This documentation does not apply to the most recent version of Splunk.
This documentation applies to the following versions of Splunk: 3.0 , 3.0.1 , 3.0.2 , 3.1 , 3.1.1 , 3.1.2 , 3.1.3 , 3.1.4
Many event logs have a strict one-line-per-event format, but some do not. Usually, Splunk can figure out where event boundaries are automatically. However, if event boundary recognition is not working as desired, you can set custom rules by configuring props.conf.
To configure multi-line events, examine the format of the events. Determine a pattern in the events that can be used to set as the start or end of an event. Then, edit $SPLUNK_HOME/etc/bundles/local/props.conf, and set the necessary attributes for your data handling.
[<spec>]
SHOULD_LINEMERGE = <bool> (True)
* When set to true splunk can combine several input lines into a single
event, based on the following configuration attributes.
AUTO_LINEMERGE = <bool> (True)
* Directs splunk to use automatic learning methods to determine
where to break a stream of lines into events.
BREAK_ONLY_BEFORE_DATE = <bool> (False)
* When set, splunk will create a new event if and only if it encounters
a new line with a date.
BREAK_ONLY_BEFORE = <regular expression> (Empty)
* When set, splunk will create a new event if and only if it encounters
a new line that matches the regular expression
MUST_BREAK_AFTER = <regular expression> (Empty)
* When set, and the regular expression matches the current line,
splunk is guaranteed to create a new event for the next input line.
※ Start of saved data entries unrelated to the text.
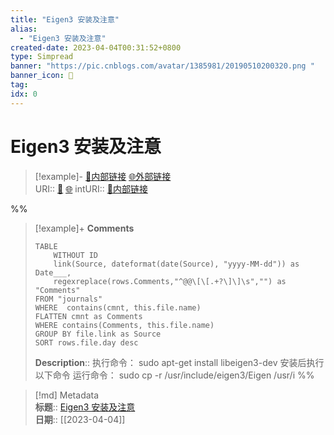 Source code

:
 ```yaml
---
title: "Eigen3 安装及注意"
alias: 
  - "Eigen3 安装及注意"
created-date: 2023-04-04T00:31:52+0800
type: Simpread
banner: "https://pic.cnblogs.com/avatar/1385981/20190510200320.png "
banner_icon: 🔖
tag: 
idx: 0
---
```


# Eigen3 安装及注意

> [!example]- [🧷内部链接](<http://localhost:7026/unread/0>) [🌐外部链接](<https://www.cnblogs.com/lihanwen/p/9928063.html>)    
> URI:: [🧷](<http://localhost:7026/unread/0>) [🌐](<https://www.cnblogs.com/lihanwen/p/9928063.html>) 
> intURI:: [🧷内部链接](<http://localhost:7026/reading/0>)

%%
> [!example]+ **Comments**  
> ```dataview
> TABLE 
>     WITHOUT ID
>     link(Source, dateformat(date(Source), "yyyy-MM-dd")) as Date___, 
>     regexreplace(rows.Comments,"^@@\[\[.+?\]\]\s","") as "Comments"
> FROM "journals"
> WHERE  contains(cmnt, this.file.name)
> FLATTEN cmnt as Comments
> WHERE contains(Comments, this.file.name)
> GROUP BY file.link as Source
> SORT rows.file.day desc
> ```
>  **Description**:: 执行命令： sudo apt-get install libeigen3-dev 安装后执行以下命令 运行命令： sudo cp -r /usr/include/eigen3/Eigen /usr/i
%%

> [!md] Metadata  
> **标题**:: [Eigen3 安装及注意](https://www.cnblogs.com/lihanwen/p/9928063.html)  
> **日期**:: [[2023-04-04]]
Splunk may still break before the current line if another rule matches.
MUST_NOT_BREAK_AFTER = <regular expression> (Empty)
* When set and the current line matches the regular expression, splunk will
not break on any subsequent lines until the MUST_BREAK_AFTER expression
matches.
MAX_EVENTS = <integer> (256)
* Specifies the maximum number of input lines that will be added to any
event. Splunk will break after the specified number of lines are read.
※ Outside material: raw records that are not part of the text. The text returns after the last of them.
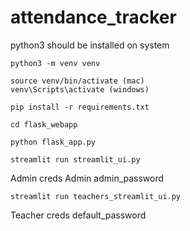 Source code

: # attendance_tracker

python3 should be installed on system

``` 
python3 -m venv venv

source venv/bin/activate (mac)
venv\Scripts\activate (windows)

pip install -r requirements.txt

cd flask_webapp

python flask_app.py

streamlit run streamlit_ui.py

```

Admin creds
Admin
admin_password


```
streamlit run teachers_streamlit_ui.py
```
Teacher creds
default_password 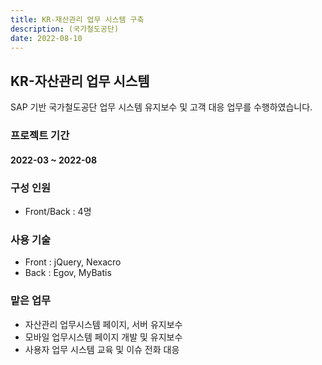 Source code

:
 ```yaml
---
title: KR-재산관리 업무 시스템 구축
description: (국가철도공단)
date: 2022-08-10
---
```


## KR-자산관리 업무 시스템

SAP 기반 국가철도공단 업무 시스템 유지보수 및 고객 대응 업무를 수행하였습니다.

### 프로젝트 기간
#### 2022-03 ~ 2022-08

### 구성 인원
- Front/Back : 4명

### 사용 기술
- Front : jQuery, Nexacro
- Back : Egov, MyBatis

### 맡은 업무

- 자산관리 업무시스템 페이지, 서버 유지보수
- 모바일 업무시스템 페이지 개발 및 유지보수
- 사용자 업무 시스템 교육 및 이슈 전화 대응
[my_custom_sourcetype] BREAK_ONLY_BEFORE = ^\d+\s*$
This example instructs Splunk to divide events in a file or stream by presuming any line that consists of all digits is the start of a new event, for any source whose source type was configured or determined by Splunk to be sourcetype::my_custom_sourcetype .
Another example:
The following log event contains several lines that are part of the same request. The differentiator between requests is "Path". The customer would like all these lines shown as one event entry.
{{"2006-09-21, 02:57:11.58", 122, 11, "Path=/LoginUser Query=CrmId=ClientABC&ContentItemId=TotalAccess&SessionId=3A1785URH117BEA&Ticket=646A1DA4STF896EE&SessionTime=25368&ReturnUrl=http://www.clientabc.com, Method=GET, IP=209.51.249.195, Content=", ""}}
{{"2006-09-21, 02:57:11.60", 122, 15, "UserData:<User CrmId="clientabc" UserId="p12345678"><EntitlementList></EntitlementList></User>", ""}}
{{"2006-09-21, 02:57:11.60", 122, 15, "New Cookie: SessionId=3A1785URH117BEA&Ticket=646A1DA4STF896EE&CrmId=clientabc&UserId=p12345678&AccountId=&AgentHost=man&AgentId=man, MANUser: Version=1&Name=&Debit=&Credit=&AccessTime=&BillDay=&Status=&Language=&Country=&Email=&EmailNotify=&Pin=&PinPayment=&PinAmount=&PinPG=&PinPGRate=&PinMenu=&", ""}}
To index this multiple line event properly, use the Path differentiator in your configuration. Add the following to your $SPLUNK_HOME/etc/bundles/local/props.conf:
[source::source-to-break] SHOULD_LINEMERGE = True BREAK_ONLY_BEFORE = Path=
This code tells Splunk to merge the lines of the event, and only break before the term Path=.